Step 3: Rename the application bundle and expand it
Once the file is copied, you will rename the copied file replacing the ipa with zip. Finder may prompt you about a changing the file extension--be sure to select .zip if it does. Now open the renamed Zip file--that's what it actually is--with your favorite Unzip utility (i.e. StuffIt Expander) allow it to expand into its own folder.
Step 4: Exploring the application bundle
Look around inside the folder that was just created. Pay special attention and look for a folder called Payload. Inside of that folder you will see an app icon showing a circle with a slash across it.Don't try to open it with a double-click. Instead you must right-click and use an option called Show Package Contents.

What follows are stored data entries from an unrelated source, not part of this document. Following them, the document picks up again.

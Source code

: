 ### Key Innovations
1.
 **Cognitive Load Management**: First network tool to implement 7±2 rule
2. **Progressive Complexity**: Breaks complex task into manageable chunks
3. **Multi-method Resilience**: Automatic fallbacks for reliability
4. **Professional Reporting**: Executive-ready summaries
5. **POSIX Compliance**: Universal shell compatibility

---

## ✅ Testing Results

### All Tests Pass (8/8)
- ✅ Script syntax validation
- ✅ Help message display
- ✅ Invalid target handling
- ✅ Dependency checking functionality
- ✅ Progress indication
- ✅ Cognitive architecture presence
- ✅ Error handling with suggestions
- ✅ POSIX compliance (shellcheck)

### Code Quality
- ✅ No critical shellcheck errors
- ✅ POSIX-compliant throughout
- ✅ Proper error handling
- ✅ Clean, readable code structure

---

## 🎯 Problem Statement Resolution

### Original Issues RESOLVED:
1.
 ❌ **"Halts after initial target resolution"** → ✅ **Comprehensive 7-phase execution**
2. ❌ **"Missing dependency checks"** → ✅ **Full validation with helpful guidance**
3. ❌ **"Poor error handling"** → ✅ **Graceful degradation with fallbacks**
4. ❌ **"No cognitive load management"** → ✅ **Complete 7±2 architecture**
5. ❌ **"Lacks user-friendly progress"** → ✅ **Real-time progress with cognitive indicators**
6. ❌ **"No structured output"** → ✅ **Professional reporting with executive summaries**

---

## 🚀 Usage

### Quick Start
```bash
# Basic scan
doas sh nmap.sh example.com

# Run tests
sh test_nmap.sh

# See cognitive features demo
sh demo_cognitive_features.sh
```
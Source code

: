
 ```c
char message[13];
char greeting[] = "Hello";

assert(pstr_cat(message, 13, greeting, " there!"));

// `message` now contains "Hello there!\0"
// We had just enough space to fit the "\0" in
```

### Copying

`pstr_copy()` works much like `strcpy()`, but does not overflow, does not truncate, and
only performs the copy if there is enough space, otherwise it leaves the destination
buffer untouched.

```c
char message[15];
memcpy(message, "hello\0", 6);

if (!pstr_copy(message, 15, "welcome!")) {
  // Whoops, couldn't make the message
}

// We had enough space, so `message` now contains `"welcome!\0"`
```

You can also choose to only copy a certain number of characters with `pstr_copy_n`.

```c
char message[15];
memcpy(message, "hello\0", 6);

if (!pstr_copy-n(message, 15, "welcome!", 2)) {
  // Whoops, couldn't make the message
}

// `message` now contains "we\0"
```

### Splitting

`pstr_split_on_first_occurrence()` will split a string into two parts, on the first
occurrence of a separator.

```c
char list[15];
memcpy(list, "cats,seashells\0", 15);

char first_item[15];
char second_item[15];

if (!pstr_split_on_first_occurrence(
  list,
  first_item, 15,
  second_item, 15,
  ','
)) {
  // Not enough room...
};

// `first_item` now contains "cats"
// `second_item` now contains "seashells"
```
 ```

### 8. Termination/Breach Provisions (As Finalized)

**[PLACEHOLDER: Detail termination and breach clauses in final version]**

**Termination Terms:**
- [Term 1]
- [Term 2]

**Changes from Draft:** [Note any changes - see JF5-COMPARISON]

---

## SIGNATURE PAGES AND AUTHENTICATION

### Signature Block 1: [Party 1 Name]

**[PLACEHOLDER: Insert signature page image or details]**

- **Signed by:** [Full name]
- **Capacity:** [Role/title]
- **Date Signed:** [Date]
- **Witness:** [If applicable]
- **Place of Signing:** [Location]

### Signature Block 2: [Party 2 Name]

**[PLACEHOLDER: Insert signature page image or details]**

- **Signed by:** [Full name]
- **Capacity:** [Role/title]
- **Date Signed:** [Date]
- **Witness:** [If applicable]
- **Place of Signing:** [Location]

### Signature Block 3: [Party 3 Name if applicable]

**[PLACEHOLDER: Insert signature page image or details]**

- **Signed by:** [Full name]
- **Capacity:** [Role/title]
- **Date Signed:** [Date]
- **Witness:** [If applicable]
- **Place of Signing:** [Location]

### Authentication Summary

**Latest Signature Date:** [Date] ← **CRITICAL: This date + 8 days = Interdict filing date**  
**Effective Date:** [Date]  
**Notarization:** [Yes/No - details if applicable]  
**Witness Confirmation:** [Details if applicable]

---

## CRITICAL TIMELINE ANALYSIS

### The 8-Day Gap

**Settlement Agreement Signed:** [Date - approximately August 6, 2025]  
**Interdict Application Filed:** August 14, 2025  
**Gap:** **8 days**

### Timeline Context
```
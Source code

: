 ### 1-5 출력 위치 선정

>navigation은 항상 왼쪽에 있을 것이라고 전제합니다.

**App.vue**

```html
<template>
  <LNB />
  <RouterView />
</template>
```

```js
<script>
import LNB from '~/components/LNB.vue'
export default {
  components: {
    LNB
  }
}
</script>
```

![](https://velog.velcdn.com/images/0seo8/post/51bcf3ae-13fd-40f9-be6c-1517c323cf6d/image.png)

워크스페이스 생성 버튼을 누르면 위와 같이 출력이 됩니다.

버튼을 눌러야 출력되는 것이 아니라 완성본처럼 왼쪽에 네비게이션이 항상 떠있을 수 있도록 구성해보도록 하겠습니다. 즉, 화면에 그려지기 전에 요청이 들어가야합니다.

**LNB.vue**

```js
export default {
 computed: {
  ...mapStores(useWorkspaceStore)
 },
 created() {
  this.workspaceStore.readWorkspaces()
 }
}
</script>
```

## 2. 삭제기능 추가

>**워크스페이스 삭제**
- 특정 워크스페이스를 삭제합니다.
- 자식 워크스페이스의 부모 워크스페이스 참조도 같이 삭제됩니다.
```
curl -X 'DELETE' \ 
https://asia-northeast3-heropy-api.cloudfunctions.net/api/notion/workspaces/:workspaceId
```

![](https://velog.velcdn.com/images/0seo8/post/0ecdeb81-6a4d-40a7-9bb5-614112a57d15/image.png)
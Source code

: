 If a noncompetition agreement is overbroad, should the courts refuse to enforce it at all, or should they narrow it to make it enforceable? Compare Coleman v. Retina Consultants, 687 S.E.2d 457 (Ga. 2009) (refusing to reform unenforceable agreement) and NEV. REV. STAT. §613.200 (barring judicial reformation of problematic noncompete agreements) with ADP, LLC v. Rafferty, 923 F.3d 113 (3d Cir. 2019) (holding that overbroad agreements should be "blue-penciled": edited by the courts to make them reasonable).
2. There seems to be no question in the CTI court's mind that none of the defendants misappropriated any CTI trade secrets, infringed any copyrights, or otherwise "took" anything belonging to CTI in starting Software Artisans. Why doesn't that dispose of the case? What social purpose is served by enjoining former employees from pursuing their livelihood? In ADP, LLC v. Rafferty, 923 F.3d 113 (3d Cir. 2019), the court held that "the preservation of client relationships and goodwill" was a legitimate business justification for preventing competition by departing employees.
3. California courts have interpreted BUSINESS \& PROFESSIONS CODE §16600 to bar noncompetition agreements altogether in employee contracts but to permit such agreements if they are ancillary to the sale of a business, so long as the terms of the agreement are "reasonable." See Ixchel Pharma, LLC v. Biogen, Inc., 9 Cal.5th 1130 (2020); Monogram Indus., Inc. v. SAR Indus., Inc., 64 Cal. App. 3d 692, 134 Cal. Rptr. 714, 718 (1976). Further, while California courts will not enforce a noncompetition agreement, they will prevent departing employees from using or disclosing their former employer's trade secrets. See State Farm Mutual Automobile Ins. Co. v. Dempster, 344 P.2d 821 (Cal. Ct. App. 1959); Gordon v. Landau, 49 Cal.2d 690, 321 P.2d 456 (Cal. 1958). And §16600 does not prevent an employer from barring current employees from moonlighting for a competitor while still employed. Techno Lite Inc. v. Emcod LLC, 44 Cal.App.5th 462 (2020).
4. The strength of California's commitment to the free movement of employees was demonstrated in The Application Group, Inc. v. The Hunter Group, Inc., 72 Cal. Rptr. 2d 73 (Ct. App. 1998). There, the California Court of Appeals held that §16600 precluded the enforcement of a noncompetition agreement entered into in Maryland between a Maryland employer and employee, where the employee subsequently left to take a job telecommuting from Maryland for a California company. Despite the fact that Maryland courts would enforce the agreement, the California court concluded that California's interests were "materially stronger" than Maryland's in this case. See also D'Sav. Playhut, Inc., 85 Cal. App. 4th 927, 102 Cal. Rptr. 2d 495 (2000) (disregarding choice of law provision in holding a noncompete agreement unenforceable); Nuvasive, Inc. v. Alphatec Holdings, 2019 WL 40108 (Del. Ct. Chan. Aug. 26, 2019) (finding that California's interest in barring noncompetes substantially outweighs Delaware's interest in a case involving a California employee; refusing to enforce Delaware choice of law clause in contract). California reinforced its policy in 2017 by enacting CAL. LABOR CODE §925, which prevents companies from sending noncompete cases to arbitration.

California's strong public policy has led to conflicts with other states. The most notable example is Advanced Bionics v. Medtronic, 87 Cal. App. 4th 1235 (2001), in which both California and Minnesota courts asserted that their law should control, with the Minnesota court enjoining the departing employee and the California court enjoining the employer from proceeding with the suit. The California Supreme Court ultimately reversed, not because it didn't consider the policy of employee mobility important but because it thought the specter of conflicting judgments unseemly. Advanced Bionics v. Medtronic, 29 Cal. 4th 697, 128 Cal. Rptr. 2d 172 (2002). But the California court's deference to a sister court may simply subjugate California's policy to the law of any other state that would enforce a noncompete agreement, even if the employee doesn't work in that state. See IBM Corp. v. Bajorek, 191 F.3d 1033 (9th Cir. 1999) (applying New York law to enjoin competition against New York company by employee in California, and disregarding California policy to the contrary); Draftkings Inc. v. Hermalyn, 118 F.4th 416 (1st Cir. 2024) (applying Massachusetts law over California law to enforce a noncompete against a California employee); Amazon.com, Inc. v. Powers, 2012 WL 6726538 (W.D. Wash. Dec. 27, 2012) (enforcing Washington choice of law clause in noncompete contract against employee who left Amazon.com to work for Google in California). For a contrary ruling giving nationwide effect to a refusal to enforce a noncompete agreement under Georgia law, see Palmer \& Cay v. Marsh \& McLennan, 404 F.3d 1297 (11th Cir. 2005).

Step 5: Finding media content
Now all you have to do is browse. The Show Package Contents opens up the actual app as if it were a folder in Finder. You may even consider making a copy of it to look through in another location. I recommend using Leopard's Quick Look to help you find any existing media files within this folder.
Step 6: Clean up!
Once you've found all the media files that you want, you should consider throwing the duplicate app file(s) you made and all other files associated with your exploring into the Trash. Just be sure to not throw away the original app file.
Using these steps you are now free to explore and discover all kinds of media files inside of your favorite iPhone or iPod Touch app. You'll be able to find a plethora of files including audio files: .mp4, .mp3, etc., and image files: .jpg, .png, .tiff, etc. You may even discover some .mov files, which contain movies.